> What you are asked to do
A faithful copy of every record is needed here. Images must not appear in it.

> Provided data

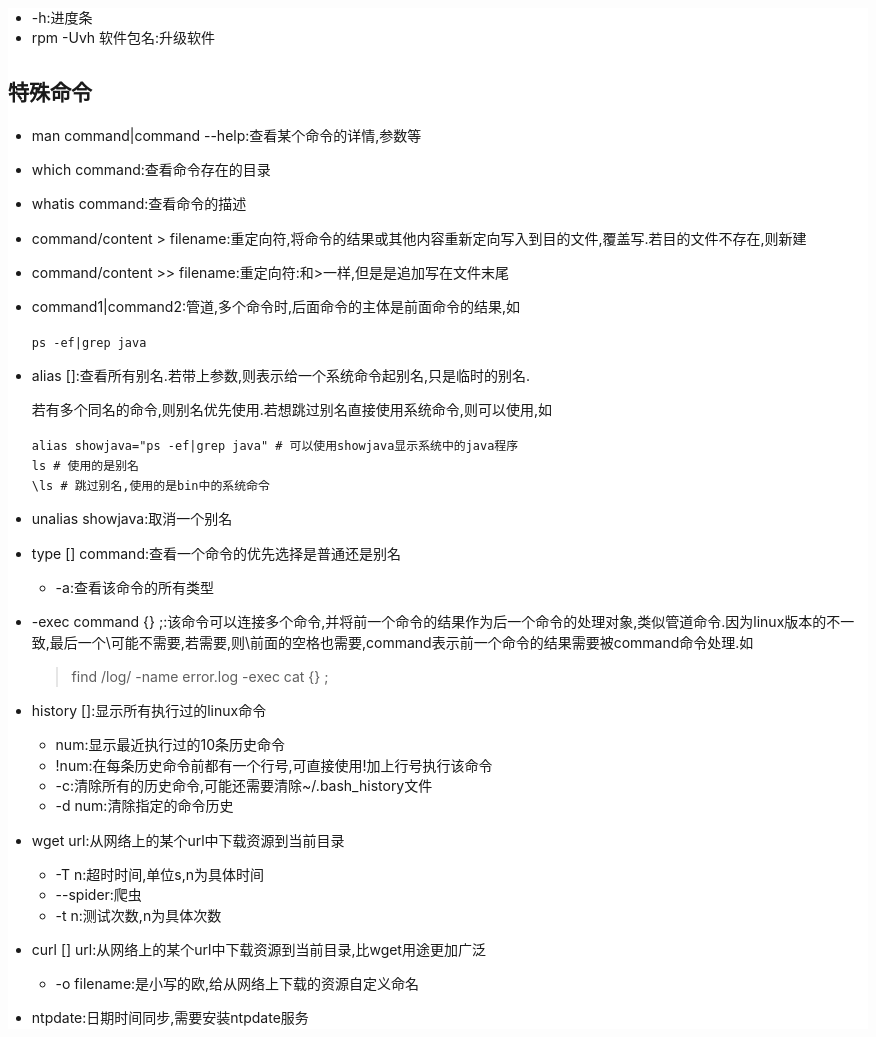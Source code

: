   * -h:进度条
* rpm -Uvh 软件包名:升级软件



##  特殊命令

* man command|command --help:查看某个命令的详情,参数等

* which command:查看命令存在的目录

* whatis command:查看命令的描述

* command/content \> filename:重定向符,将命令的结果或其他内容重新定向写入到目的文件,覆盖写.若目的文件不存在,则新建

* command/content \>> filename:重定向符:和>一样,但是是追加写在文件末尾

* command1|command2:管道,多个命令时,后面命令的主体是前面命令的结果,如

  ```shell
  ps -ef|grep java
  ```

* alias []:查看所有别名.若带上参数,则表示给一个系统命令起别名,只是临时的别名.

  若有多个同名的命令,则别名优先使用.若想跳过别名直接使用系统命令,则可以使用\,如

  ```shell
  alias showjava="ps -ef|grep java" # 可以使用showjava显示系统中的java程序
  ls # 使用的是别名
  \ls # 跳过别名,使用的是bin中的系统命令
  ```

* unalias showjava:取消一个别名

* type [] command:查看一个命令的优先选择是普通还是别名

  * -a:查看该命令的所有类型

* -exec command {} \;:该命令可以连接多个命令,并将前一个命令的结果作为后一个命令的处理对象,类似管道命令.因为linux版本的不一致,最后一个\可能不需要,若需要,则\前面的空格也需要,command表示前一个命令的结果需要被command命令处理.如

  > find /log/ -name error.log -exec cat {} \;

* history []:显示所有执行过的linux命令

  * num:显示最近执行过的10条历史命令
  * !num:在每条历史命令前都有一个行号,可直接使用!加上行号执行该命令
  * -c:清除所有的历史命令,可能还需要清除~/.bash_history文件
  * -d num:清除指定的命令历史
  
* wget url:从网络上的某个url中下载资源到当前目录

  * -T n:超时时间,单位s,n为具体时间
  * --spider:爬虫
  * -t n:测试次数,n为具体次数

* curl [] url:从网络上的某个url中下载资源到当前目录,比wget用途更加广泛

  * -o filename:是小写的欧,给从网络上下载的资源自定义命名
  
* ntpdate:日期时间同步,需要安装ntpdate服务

> Answer to the problem
Source code

:   * -h:进度条
* rpm -Uvh 软件包名:升级软件



##  特殊命令

* man command|command --help:查看某个命令的详情,参数等

* which command:查看命令存在的目录

* whatis command:查看命令的描述

* command/content \> filename:重定向符,将命令的结果或其他内容重新定向写入到目的文件,覆盖写.若目的文件不存在,则新建

* command/content \>> filename:重定向符:和>一样,但是是追加写在文件末尾

* command1|command2:管道,多个命令时,后面命令的主体是前面命令的结果,如

  ```shell
  ps -ef|grep java
  ```

* alias []:查看所有别名.若带上参数,则表示给一个系统命令起别名,只是临时的别名.

  若有多个同名的命令,则别名优先使用.若想跳过别名直接使用系统命令,则可以使用\,如

  ```shell
  alias showjava="ps -ef|grep java" # 可以使用showjava显示系统中的java程序
  ls # 使用的是别名
  \ls # 跳过别名,使用的是bin中的系统命令
  ```

* unalias showjava:取消一个别名

* type [] command:查看一个命令的优先选择是普通还是别名

  * -a:查看该命令的所有类型

* -exec command {} \;:该命令可以连接多个命令,并将前一个命令的结果作为后一个命令的处理对象,类似管道命令.因为linux版本的不一致,最后一个\可能不需要,若需要,则\前面的空格也需要,command表示前一个命令的结果需要被command命令处理.如

  > find /log/ -name error.log -exec cat {} \;

* history []:显示所有执行过的linux命令

  * num:显示最近执行过的10条历史命令
  * !num:在每条历史命令前都有一个行号,可直接使用!加上行号执行该命令
  * -c:清除所有的历史命令,可能还需要清除~/.bash_history文件
  * -d num:清除指定的命令历史
  
* wget url:从网络上的某个url中下载资源到当前目录

  * -T n:超时时间,单位s,n为具体时间
  * --spider:爬虫
  * -t n:测试次数,n为具体次数

* curl [] url:从网络上的某个url中下载资源到当前目录,比wget用途更加广泛

  * -o filename:是小写的欧,给从网络上下载的资源自定义命名
  
* ntpdate:日期时间同步,需要安装ntpdate服务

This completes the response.